**The problem:**
For the data below, give again exactly the lines from the one containing "karşımıza çıkan bir" through the one containing "yapılmamıştı. Okumakta olduğunuz", both ends included, and no others.

Source texts of formatted documents:
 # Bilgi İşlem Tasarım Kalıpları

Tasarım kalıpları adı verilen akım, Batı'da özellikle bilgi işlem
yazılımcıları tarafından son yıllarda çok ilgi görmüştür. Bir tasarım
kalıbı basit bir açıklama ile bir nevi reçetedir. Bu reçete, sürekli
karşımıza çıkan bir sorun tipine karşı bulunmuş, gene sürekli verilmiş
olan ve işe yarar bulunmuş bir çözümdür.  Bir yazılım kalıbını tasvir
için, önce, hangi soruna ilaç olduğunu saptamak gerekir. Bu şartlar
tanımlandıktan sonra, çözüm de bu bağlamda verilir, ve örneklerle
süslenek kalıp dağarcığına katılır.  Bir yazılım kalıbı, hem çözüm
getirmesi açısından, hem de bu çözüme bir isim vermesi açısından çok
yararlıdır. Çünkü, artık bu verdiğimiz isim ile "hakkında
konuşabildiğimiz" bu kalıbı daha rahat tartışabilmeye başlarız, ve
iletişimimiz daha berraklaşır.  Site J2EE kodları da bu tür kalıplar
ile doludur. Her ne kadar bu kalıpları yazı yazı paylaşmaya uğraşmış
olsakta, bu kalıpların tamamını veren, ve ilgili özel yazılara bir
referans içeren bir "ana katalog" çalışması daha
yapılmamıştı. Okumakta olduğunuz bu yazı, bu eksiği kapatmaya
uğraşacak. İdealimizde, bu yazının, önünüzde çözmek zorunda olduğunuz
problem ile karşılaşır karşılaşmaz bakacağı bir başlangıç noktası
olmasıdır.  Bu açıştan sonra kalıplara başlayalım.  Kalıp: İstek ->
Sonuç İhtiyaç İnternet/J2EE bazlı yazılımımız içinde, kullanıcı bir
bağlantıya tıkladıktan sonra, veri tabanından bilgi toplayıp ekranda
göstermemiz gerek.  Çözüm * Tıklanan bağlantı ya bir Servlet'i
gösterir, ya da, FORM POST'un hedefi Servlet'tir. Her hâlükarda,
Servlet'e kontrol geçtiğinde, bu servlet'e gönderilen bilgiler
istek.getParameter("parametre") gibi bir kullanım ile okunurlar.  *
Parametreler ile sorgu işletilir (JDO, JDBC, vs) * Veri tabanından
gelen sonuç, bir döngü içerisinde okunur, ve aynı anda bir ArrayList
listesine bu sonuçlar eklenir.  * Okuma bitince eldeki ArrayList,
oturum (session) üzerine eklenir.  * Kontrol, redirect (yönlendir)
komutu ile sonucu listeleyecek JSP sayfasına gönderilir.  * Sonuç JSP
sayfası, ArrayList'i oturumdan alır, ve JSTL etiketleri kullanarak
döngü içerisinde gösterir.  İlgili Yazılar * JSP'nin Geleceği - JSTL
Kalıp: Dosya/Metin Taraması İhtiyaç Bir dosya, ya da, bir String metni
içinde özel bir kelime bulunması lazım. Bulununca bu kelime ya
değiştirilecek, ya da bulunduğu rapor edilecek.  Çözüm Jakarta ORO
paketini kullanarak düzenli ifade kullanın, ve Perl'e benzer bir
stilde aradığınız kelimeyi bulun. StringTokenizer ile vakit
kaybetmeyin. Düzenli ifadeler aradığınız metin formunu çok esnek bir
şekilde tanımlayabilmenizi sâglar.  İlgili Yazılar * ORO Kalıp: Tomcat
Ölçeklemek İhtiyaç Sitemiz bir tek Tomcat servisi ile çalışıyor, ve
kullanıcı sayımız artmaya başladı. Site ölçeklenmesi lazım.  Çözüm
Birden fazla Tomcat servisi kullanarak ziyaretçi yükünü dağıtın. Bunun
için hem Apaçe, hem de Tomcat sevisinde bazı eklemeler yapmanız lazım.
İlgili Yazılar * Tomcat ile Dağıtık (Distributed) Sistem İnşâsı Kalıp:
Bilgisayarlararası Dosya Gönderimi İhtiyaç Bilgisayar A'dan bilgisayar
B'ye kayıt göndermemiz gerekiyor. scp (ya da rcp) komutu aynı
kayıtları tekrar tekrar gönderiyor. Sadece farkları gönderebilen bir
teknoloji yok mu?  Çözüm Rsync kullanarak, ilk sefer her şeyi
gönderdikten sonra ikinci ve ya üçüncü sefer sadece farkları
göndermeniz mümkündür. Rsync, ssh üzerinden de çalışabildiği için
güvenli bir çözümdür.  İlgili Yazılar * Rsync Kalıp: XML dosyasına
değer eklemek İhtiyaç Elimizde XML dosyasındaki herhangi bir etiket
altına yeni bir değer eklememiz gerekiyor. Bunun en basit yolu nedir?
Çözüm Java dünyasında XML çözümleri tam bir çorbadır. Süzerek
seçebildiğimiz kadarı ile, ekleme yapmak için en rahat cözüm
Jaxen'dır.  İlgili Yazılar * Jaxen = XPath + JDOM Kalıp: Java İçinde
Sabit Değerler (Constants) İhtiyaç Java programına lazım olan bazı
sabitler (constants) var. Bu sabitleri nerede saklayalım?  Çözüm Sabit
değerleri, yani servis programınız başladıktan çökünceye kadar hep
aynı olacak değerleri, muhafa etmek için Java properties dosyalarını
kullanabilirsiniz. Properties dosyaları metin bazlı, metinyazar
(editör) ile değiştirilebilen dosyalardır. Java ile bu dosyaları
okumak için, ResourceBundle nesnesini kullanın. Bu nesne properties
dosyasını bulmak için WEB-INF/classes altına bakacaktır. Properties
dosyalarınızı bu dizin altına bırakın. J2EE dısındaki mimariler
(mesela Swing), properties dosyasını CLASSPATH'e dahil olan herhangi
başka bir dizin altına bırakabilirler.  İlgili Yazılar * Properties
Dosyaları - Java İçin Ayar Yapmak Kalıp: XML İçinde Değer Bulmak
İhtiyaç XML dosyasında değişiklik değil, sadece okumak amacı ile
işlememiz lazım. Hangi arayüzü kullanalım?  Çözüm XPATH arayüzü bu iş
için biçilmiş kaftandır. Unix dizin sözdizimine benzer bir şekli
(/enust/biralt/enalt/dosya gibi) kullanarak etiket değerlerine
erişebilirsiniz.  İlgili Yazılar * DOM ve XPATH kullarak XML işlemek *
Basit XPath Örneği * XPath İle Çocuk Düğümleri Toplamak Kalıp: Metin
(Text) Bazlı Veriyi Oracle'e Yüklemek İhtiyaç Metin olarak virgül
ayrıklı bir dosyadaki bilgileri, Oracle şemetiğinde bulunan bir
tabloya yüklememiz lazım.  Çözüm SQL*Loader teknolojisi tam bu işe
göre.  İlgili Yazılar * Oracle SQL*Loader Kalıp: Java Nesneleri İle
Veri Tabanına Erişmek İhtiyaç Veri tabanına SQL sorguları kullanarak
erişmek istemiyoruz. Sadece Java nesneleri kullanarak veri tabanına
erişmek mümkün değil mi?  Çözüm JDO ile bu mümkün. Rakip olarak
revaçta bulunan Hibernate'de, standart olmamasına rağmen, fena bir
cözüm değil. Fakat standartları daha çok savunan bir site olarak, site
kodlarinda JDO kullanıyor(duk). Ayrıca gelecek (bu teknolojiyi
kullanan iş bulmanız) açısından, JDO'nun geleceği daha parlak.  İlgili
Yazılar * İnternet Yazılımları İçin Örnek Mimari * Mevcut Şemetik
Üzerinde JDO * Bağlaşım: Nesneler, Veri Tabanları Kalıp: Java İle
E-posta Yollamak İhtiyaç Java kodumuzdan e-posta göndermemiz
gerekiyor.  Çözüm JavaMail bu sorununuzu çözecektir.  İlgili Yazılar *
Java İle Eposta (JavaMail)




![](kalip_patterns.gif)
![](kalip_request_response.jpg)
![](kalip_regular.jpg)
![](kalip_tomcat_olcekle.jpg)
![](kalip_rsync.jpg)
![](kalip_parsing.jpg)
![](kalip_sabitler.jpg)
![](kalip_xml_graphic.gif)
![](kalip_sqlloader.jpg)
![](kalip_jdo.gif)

---

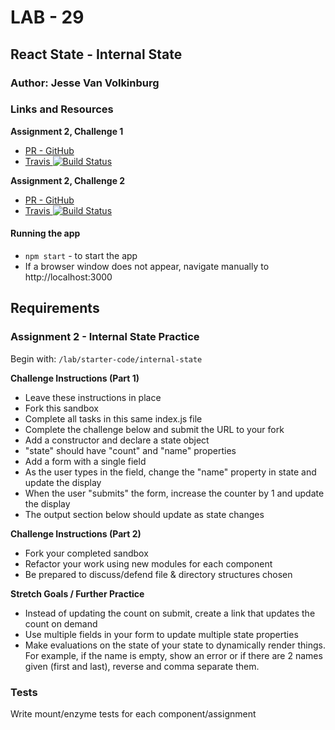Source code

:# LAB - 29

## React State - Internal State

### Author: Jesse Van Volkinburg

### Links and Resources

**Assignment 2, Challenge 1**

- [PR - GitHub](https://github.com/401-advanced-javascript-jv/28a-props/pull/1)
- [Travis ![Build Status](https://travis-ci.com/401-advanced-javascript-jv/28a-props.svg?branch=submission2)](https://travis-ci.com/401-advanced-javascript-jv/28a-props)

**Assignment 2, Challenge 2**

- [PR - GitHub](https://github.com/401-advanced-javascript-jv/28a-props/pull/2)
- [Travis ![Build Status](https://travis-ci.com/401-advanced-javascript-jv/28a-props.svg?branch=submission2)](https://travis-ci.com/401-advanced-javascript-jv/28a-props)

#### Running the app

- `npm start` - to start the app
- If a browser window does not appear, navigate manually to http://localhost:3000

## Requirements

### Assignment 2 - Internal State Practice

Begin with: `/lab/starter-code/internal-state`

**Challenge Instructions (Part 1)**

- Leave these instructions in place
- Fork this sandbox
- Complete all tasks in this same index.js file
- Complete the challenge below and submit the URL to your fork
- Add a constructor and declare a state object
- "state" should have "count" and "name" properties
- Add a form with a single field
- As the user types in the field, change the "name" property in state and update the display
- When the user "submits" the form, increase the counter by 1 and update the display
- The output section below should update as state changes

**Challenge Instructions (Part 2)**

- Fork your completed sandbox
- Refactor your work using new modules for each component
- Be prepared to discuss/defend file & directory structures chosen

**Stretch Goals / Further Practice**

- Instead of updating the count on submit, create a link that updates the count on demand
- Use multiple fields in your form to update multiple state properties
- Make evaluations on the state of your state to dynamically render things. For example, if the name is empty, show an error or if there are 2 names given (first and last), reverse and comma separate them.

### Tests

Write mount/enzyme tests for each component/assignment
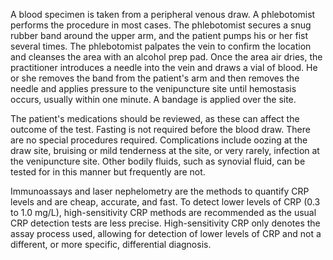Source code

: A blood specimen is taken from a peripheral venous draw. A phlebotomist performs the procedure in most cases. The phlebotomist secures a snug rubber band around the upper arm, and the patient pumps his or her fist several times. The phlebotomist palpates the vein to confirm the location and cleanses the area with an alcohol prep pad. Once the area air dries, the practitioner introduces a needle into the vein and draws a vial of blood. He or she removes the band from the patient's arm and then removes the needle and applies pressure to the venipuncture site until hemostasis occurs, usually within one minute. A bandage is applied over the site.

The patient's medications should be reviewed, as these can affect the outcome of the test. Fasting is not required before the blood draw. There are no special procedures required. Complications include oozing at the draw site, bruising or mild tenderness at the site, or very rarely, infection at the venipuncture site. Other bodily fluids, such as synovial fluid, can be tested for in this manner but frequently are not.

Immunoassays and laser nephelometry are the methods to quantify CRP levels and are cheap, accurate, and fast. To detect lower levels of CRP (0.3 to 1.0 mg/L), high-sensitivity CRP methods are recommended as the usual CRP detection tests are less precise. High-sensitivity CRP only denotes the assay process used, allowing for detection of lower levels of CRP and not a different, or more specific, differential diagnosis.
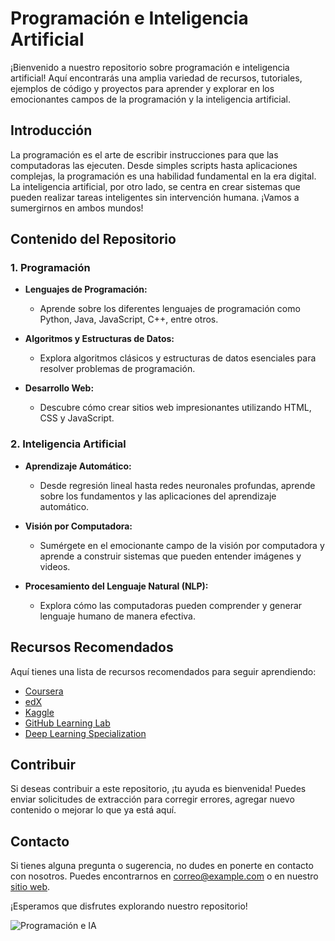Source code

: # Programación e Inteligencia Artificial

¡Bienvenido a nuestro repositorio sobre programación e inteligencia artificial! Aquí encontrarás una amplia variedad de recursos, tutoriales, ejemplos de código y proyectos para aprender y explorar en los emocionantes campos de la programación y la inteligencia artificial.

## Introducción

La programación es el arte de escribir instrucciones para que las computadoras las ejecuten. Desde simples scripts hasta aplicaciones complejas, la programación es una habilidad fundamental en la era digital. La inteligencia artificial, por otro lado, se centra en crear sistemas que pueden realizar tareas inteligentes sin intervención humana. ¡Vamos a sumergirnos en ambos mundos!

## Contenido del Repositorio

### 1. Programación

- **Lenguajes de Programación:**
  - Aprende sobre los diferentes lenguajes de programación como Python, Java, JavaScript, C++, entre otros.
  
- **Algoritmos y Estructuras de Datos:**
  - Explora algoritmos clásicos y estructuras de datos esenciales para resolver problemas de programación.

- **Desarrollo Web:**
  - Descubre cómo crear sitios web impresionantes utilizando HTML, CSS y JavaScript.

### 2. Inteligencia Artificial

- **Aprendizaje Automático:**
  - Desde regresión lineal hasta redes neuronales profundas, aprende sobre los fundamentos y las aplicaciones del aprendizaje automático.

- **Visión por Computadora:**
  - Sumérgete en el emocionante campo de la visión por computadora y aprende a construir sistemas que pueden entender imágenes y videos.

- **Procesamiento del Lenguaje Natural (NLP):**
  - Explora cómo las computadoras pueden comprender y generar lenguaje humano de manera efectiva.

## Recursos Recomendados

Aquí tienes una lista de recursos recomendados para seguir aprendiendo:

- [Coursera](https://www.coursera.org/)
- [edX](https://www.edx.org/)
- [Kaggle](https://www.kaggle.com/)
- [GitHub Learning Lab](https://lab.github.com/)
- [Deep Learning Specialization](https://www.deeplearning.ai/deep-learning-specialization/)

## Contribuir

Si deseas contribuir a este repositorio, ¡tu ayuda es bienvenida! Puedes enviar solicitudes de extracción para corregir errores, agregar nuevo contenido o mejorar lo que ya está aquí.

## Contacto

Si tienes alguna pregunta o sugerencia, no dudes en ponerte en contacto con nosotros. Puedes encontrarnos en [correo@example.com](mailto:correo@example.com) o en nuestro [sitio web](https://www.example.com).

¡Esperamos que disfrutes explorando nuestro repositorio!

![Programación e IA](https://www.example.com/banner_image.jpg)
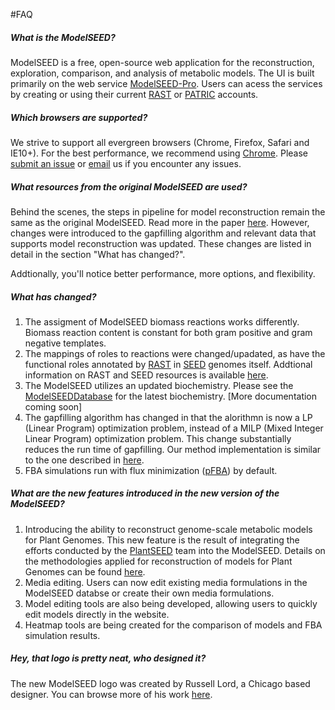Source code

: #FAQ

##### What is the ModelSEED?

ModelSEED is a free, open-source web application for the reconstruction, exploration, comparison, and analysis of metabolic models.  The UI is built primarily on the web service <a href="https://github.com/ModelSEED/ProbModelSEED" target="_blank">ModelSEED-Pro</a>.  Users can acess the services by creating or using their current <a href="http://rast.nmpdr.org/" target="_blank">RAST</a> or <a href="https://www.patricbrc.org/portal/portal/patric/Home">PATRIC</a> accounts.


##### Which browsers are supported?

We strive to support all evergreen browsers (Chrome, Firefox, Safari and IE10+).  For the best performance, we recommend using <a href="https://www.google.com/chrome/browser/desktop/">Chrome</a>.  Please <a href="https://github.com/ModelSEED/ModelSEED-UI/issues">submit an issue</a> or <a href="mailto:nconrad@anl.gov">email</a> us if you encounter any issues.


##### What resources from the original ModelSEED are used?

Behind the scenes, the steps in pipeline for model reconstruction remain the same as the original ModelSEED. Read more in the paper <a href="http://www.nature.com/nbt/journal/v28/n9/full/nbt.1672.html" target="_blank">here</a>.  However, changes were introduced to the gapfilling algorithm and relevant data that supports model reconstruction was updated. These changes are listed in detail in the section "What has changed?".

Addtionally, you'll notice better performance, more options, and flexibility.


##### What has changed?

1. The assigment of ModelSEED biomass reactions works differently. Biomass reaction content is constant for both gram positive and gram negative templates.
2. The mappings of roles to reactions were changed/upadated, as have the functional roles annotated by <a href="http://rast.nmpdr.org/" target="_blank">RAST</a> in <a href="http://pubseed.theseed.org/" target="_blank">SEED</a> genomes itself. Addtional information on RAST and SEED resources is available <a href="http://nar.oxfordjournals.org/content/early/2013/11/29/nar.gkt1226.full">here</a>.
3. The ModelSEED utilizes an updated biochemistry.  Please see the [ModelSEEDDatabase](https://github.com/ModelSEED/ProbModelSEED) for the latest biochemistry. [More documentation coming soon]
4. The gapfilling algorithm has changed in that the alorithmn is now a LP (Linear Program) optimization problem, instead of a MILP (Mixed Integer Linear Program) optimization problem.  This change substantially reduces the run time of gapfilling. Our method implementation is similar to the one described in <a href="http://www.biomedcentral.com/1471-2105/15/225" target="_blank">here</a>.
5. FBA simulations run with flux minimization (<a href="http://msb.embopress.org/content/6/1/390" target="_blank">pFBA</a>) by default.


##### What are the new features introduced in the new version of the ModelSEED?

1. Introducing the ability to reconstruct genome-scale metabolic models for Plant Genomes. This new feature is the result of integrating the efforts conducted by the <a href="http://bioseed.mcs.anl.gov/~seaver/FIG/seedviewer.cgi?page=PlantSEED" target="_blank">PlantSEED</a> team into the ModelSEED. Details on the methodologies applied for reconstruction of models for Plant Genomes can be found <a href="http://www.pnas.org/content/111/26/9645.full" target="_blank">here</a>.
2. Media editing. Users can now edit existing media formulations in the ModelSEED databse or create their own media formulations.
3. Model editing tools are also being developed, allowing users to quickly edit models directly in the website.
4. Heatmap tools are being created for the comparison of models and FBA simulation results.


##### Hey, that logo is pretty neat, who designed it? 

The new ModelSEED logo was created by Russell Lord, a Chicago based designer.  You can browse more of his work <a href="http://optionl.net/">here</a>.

**Answer area:**
karşımıza çıkan bir sorun tipine karşı bulunmuş, gene sürekli verilmiş
olan ve işe yarar bulunmuş bir çözümdür.  Bir yazılım kalıbını tasvir
için, önce, hangi soruna ilaç olduğunu saptamak gerekir. Bu şartlar
tanımlandıktan sonra, çözüm de bu bağlamda verilir, ve örneklerle
süslenek kalıp dağarcığına katılır.  Bir yazılım kalıbı, hem çözüm
getirmesi açısından, hem de bu çözüme bir isim vermesi açısından çok
yararlıdır. Çünkü, artık bu verdiğimiz isim ile "hakkında
konuşabildiğimiz" bu kalıbı daha rahat tartışabilmeye başlarız, ve
iletişimimiz daha berraklaşır.  Site J2EE kodları da bu tür kalıplar
ile doludur. Her ne kadar bu kalıpları yazı yazı paylaşmaya uğraşmış
olsakta, bu kalıpların tamamını veren, ve ilgili özel yazılara bir
referans içeren bir "ana katalog" çalışması daha
yapılmamıştı. Okumakta olduğunuz bu yazı, bu eksiği kapatmaya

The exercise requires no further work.